_Exercise_
When you copy the data, keep every word exactly as it is and leave the pictures out.

(Dataset records)
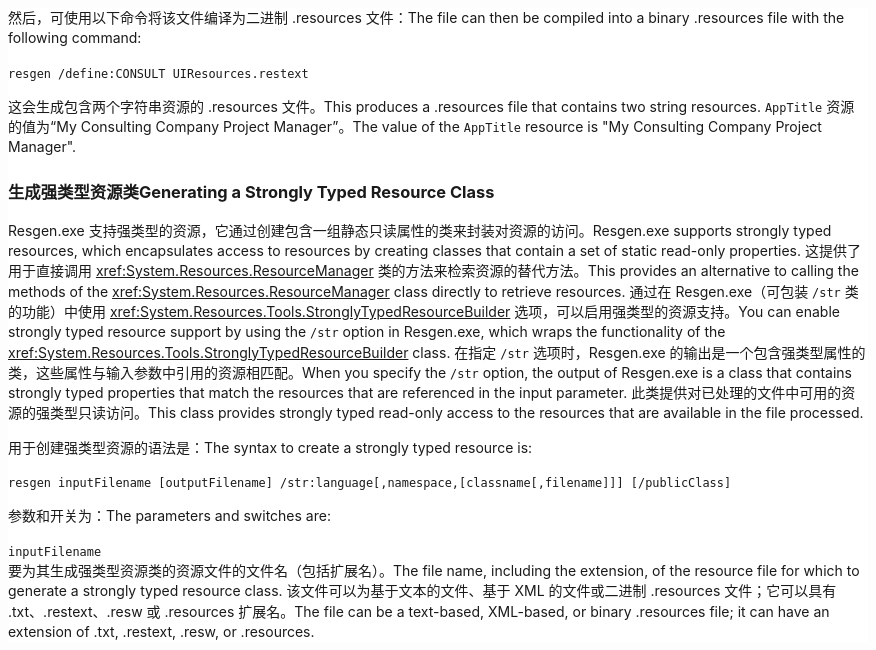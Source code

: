  <span data-ttu-id="dbe11-297">然后，可使用以下命令将该文件编译为二进制 .resources 文件：</span><span class="sxs-lookup"><span data-stu-id="dbe11-297">The file can then be compiled into a binary .resources file with the following command:</span></span>  
  
```  
resgen /define:CONSULT UIResources.restext  
```  
  
 <span data-ttu-id="dbe11-298">这会生成包含两个字符串资源的 .resources 文件。</span><span class="sxs-lookup"><span data-stu-id="dbe11-298">This produces a .resources file that contains two string resources.</span></span> <span data-ttu-id="dbe11-299">`AppTitle` 资源的值为“My Consulting Company Project Manager”。</span><span class="sxs-lookup"><span data-stu-id="dbe11-299">The value of the `AppTitle` resource is "My Consulting Company Project Manager".</span></span>  
  
<a name="Strong"></a>   
### <a name="generating-a-strongly-typed-resource-class"></a><span data-ttu-id="dbe11-300">生成强类型资源类</span><span class="sxs-lookup"><span data-stu-id="dbe11-300">Generating a Strongly Typed Resource Class</span></span>  
 <span data-ttu-id="dbe11-301">Resgen.exe 支持强类型的资源，它通过创建包含一组静态只读属性的类来封装对资源的访问。</span><span class="sxs-lookup"><span data-stu-id="dbe11-301">Resgen.exe supports strongly typed resources, which encapsulates access to resources by creating classes that contain a set of static read-only properties.</span></span> <span data-ttu-id="dbe11-302">这提供了用于直接调用 <xref:System.Resources.ResourceManager> 类的方法来检索资源的替代方法。</span><span class="sxs-lookup"><span data-stu-id="dbe11-302">This provides an alternative to calling the methods of the <xref:System.Resources.ResourceManager> class directly to retrieve resources.</span></span> <span data-ttu-id="dbe11-303">通过在 Resgen.exe（可包装 `/str` 类的功能）中使用 <xref:System.Resources.Tools.StronglyTypedResourceBuilder> 选项，可以启用强类型的资源支持。</span><span class="sxs-lookup"><span data-stu-id="dbe11-303">You can enable strongly typed resource support by using the `/str` option in Resgen.exe, which wraps the functionality of the <xref:System.Resources.Tools.StronglyTypedResourceBuilder> class.</span></span> <span data-ttu-id="dbe11-304">在指定 `/str` 选项时，Resgen.exe 的输出是一个包含强类型属性的类，这些属性与输入参数中引用的资源相匹配。</span><span class="sxs-lookup"><span data-stu-id="dbe11-304">When you specify the `/str` option, the output of Resgen.exe is a class that contains strongly typed properties that match the resources that are referenced in the input parameter.</span></span> <span data-ttu-id="dbe11-305">此类提供对已处理的文件中可用的资源的强类型只读访问。</span><span class="sxs-lookup"><span data-stu-id="dbe11-305">This class provides strongly typed read-only access to the resources that are available in the file processed.</span></span>  
  
 <span data-ttu-id="dbe11-306">用于创建强类型资源的语法是：</span><span class="sxs-lookup"><span data-stu-id="dbe11-306">The syntax to create a strongly typed resource is:</span></span>  
  
```  
resgen inputFilename [outputFilename] /str:language[,namespace,[classname[,filename]]] [/publicClass]  
```  
  
 <span data-ttu-id="dbe11-307">参数和开关为：</span><span class="sxs-lookup"><span data-stu-id="dbe11-307">The parameters and switches are:</span></span>  
  
 `inputFilename`  
 <span data-ttu-id="dbe11-308">要为其生成强类型资源类的资源文件的文件名（包括扩展名）。</span><span class="sxs-lookup"><span data-stu-id="dbe11-308">The file name, including the extension, of the resource file for which to generate a strongly typed resource class.</span></span> <span data-ttu-id="dbe11-309">该文件可以为基于文本的文件、基于 XML 的文件或二进制 .resources 文件；它可以具有 .txt、.restext、.resw 或 .resources 扩展名。</span><span class="sxs-lookup"><span data-stu-id="dbe11-309">The file can be a text-based, XML-based, or binary .resources file; it can have an extension of .txt, .restext, .resw, or .resources.</span></span>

_Answer_
Source code

:  <span data-ttu-id="dbe11-297">然后，可使用以下命令将该文件编译为二进制 .resources 文件：</span><span class="sxs-lookup"><span data-stu-id="dbe11-297">The file can then be compiled into a binary .resources file with the following command:</span></span>  
  
```  
resgen /define:CONSULT UIResources.restext  
```  
  
 <span data-ttu-id="dbe11-298">这会生成包含两个字符串资源的 .resources 文件。</span><span class="sxs-lookup"><span data-stu-id="dbe11-298">This produces a .resources file that contains two string resources.</span></span> <span data-ttu-id="dbe11-299">`AppTitle` 资源的值为“My Consulting Company Project Manager”。</span><span class="sxs-lookup"><span data-stu-id="dbe11-299">The value of the `AppTitle` resource is "My Consulting Company Project Manager".</span></span>  
  
<a name="Strong"></a>   
### <a name="generating-a-strongly-typed-resource-class"></a><span data-ttu-id="dbe11-300">生成强类型资源类</span><span class="sxs-lookup"><span data-stu-id="dbe11-300">Generating a Strongly Typed Resource Class</span></span>  
 <span data-ttu-id="dbe11-301">Resgen.exe 支持强类型的资源，它通过创建包含一组静态只读属性的类来封装对资源的访问。</span><span class="sxs-lookup"><span data-stu-id="dbe11-301">Resgen.exe supports strongly typed resources, which encapsulates access to resources by creating classes that contain a set of static read-only properties.</span></span> <span data-ttu-id="dbe11-302">这提供了用于直接调用 <xref:System.Resources.ResourceManager> 类的方法来检索资源的替代方法。</span><span class="sxs-lookup"><span data-stu-id="dbe11-302">This provides an alternative to calling the methods of the <xref:System.Resources.ResourceManager> class directly to retrieve resources.</span></span> <span data-ttu-id="dbe11-303">通过在 Resgen.exe（可包装 `/str` 类的功能）中使用 <xref:System.Resources.Tools.StronglyTypedResourceBuilder> 选项，可以启用强类型的资源支持。</span><span class="sxs-lookup"><span data-stu-id="dbe11-303">You can enable strongly typed resource support by using the `/str` option in Resgen.exe, which wraps the functionality of the <xref:System.Resources.Tools.StronglyTypedResourceBuilder> class.</span></span> <span data-ttu-id="dbe11-304">在指定 `/str` 选项时，Resgen.exe 的输出是一个包含强类型属性的类，这些属性与输入参数中引用的资源相匹配。</span><span class="sxs-lookup"><span data-stu-id="dbe11-304">When you specify the `/str` option, the output of Resgen.exe is a class that contains strongly typed properties that match the resources that are referenced in the input parameter.</span></span> <span data-ttu-id="dbe11-305">此类提供对已处理的文件中可用的资源的强类型只读访问。</span><span class="sxs-lookup"><span data-stu-id="dbe11-305">This class provides strongly typed read-only access to the resources that are available in the file processed.</span></span>  
  
 <span data-ttu-id="dbe11-306">用于创建强类型资源的语法是：</span><span class="sxs-lookup"><span data-stu-id="dbe11-306">The syntax to create a strongly typed resource is:</span></span>  
  
```  
resgen inputFilename [outputFilename] /str:language[,namespace,[classname[,filename]]] [/publicClass]  
```  
  
 <span data-ttu-id="dbe11-307">参数和开关为：</span><span class="sxs-lookup"><span data-stu-id="dbe11-307">The parameters and switches are:</span></span>  
  
 `inputFilename`  
 <span data-ttu-id="dbe11-308">要为其生成强类型资源类的资源文件的文件名（包括扩展名）。</span><span class="sxs-lookup"><span data-stu-id="dbe11-308">The file name, including the extension, of the resource file for which to generate a strongly typed resource class.</span></span> <span data-ttu-id="dbe11-309">该文件可以为基于文本的文件、基于 XML 的文件或二进制 .resources 文件；它可以具有 .txt、.restext、.resw 或 .resources 扩展名。</span><span class="sxs-lookup"><span data-stu-id="dbe11-309">The file can be a text-based, XML-based, or binary .resources file; it can have an extension of .txt, .restext, .resw, or .resources.</span></span>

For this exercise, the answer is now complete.